The South also got a strong showing from Herbert Hoover’s Devin Hatfield, who was as efficient as any player in the contest. Hatfield had a strong second half that allowed him to finish with 23 points on 9-of-14 shooting, with a team-best four triples of the 14 the South made.
The South led for the majority of the game, including 58-53 at half.
“Being able to jell together in such a fast amount of time was key,” Davis said. “In timeouts, there was no arguing. It was all constructive criticism. We all took it as one and that’s the best part of a team — being able to take constructive criticism and move forward with whatever it is that you heard.”
Although the North got off to a strong start in the second of two 20-minute halves, the South was in front the entire way down the stretch, including a 113-101 advantage before the North closed on a high note.

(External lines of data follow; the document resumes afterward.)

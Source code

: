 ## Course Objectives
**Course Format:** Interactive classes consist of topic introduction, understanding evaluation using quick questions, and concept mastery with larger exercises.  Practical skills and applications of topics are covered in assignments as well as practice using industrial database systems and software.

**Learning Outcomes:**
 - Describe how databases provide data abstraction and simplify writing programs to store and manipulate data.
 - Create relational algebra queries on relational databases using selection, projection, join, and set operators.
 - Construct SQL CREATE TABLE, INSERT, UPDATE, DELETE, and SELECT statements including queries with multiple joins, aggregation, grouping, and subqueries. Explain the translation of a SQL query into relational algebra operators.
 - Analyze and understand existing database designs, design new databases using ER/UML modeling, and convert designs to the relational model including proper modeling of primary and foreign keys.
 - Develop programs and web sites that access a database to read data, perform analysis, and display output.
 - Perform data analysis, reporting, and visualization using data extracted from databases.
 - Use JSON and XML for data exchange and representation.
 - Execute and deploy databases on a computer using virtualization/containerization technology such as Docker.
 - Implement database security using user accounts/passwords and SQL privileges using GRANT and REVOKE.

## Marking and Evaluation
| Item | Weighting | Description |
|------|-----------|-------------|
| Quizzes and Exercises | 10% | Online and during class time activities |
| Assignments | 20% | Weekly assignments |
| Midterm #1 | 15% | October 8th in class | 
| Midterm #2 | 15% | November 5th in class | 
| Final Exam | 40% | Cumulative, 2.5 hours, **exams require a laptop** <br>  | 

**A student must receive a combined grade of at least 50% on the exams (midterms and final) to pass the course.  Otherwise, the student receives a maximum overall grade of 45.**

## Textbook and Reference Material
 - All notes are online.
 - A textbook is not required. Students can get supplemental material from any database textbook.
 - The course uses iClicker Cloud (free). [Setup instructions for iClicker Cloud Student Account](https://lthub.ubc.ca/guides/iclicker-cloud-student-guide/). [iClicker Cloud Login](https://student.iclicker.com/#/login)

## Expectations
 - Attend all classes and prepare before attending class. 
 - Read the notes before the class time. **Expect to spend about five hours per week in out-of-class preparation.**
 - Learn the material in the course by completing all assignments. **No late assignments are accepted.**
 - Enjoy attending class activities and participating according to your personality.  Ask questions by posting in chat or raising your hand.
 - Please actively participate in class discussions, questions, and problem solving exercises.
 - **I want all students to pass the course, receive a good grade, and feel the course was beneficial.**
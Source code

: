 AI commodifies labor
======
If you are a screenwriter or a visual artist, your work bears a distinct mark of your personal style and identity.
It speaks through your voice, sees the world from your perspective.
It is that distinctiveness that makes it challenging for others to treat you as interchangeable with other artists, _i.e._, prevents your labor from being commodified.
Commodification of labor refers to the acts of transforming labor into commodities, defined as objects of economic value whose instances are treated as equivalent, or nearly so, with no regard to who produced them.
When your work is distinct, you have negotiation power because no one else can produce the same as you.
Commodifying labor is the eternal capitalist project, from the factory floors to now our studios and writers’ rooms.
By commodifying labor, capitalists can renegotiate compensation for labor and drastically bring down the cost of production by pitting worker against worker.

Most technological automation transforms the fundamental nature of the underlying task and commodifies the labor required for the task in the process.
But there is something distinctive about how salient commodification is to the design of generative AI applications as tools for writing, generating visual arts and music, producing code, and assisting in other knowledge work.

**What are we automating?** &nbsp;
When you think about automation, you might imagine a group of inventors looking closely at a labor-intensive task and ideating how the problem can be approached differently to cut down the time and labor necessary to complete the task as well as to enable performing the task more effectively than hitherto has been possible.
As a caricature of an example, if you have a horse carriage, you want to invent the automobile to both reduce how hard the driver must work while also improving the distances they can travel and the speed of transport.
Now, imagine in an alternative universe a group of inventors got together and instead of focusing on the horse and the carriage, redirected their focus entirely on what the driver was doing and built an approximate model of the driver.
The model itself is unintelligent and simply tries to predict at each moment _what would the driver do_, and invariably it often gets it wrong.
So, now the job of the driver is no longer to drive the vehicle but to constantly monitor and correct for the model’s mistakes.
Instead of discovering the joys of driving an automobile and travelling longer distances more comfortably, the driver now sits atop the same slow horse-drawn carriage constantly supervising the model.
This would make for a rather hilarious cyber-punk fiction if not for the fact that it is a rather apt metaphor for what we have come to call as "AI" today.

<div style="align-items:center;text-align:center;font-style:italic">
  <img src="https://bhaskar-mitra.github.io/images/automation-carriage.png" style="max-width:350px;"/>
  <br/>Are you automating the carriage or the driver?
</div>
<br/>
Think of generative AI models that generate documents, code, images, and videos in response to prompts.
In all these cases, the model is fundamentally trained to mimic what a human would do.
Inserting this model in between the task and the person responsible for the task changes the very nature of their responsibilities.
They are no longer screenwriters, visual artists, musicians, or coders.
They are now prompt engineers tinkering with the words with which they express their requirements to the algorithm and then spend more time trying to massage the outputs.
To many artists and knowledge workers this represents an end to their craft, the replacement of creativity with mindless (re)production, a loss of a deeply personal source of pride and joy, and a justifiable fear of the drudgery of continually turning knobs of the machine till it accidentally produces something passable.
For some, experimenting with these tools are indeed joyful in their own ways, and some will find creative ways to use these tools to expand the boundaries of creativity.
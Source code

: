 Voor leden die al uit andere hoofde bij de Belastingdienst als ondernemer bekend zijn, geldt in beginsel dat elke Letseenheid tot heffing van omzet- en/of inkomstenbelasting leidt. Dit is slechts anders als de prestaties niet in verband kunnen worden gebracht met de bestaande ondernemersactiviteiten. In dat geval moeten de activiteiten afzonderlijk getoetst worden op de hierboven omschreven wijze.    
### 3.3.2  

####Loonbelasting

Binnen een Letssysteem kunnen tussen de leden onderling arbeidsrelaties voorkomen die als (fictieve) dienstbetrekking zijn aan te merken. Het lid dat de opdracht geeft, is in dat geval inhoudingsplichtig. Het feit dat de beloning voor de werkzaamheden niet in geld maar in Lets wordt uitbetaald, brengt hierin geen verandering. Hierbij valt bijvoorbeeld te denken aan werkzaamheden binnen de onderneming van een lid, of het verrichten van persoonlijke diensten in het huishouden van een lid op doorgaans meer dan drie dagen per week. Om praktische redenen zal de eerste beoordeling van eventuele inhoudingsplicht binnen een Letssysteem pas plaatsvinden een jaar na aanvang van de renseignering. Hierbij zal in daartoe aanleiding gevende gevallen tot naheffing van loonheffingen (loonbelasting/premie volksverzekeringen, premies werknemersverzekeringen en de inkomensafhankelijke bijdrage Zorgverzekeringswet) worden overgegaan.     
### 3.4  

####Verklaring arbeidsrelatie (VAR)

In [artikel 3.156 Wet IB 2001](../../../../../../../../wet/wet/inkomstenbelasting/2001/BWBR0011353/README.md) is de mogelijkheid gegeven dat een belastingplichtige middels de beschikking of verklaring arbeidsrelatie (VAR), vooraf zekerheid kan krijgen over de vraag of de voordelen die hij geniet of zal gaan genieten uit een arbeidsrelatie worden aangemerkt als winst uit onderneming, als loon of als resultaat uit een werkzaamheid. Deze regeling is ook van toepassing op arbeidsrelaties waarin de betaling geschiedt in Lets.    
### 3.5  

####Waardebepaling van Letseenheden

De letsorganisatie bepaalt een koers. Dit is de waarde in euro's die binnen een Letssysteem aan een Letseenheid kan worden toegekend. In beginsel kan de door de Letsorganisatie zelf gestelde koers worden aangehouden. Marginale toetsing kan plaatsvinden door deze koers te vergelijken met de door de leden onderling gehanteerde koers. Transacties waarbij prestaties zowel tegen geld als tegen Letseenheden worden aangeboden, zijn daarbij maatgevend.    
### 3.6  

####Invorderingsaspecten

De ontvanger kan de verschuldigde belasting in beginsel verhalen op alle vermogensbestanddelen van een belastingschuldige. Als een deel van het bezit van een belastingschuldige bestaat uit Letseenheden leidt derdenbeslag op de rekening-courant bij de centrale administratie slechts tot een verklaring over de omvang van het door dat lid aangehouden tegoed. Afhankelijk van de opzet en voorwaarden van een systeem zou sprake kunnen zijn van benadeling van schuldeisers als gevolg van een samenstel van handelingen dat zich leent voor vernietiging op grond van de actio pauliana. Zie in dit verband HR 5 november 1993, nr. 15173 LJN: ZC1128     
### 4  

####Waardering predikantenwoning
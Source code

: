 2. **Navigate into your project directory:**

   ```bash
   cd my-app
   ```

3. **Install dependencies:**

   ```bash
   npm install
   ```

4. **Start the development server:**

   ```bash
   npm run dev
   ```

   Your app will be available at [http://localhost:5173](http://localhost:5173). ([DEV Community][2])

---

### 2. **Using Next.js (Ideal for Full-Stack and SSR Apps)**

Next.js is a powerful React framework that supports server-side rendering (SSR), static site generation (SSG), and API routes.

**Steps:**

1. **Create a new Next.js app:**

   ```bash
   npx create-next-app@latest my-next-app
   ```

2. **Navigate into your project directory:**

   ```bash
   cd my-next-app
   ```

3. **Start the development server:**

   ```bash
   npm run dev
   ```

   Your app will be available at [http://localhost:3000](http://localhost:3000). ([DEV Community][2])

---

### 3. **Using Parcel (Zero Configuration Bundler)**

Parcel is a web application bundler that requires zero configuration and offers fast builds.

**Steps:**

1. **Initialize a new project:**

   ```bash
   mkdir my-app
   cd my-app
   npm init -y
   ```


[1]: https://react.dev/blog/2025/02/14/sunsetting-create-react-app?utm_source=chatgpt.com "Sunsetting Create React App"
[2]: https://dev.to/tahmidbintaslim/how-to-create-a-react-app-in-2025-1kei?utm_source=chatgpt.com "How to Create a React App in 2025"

Notre Dame guard Jaidyn West scored 10 first-half points and 15 more in the second half to lead the North with 25 and garner his team’s MVP. West led all players with five 3-pointers and grew more comfortable as the game progressed while making 10-of-20 field-goal attempts.
“It was really fun. Meeting a bunch of new guys, seeing some familiar faces I’ve played against, and it’s cool to play alongside them, because they’re all really good talents,” West said. “The South team was also really good, so it was a really fun competition. We come up short by four points. If we make a couple more shots in the first half, we probably win.”
West was followed in scoring by Parkersburg South’s Ashton Mooney, who did the bulk of his damage after halftime en route to scoring 16. Grafton guard Ryan Maier had a strong showing, scoring 14 points on 6-of-9 shooting, as did Webster County’s Rye Gadd, who finished with 14 points on 5-of-9 shooting in defeat.
Wheeling Central’s Ryan Reasbeck scored 10 to give the North a fifth double-figure scorer.
Though Schmidt, Davis and Hatfield did the bulk of the damage, the South had four other-double figure scorers: George Washington’s Zane McCarty (13), Nitro’s Kolton Painter (10), Wyoming East’s Tanner Whitten (10) and James Monroe’s Shad Sauvage (10).
“We talked to each other the whole game,” Schmidt said. “You have to talk to each other. If you don’t communicate on the court, you’re not going to get anywhere. That’s the most important thing in basketball. If you don’t communicate, you’re more than likely not going to win that many games. We communicated and played really well together. That’s why we won the game.”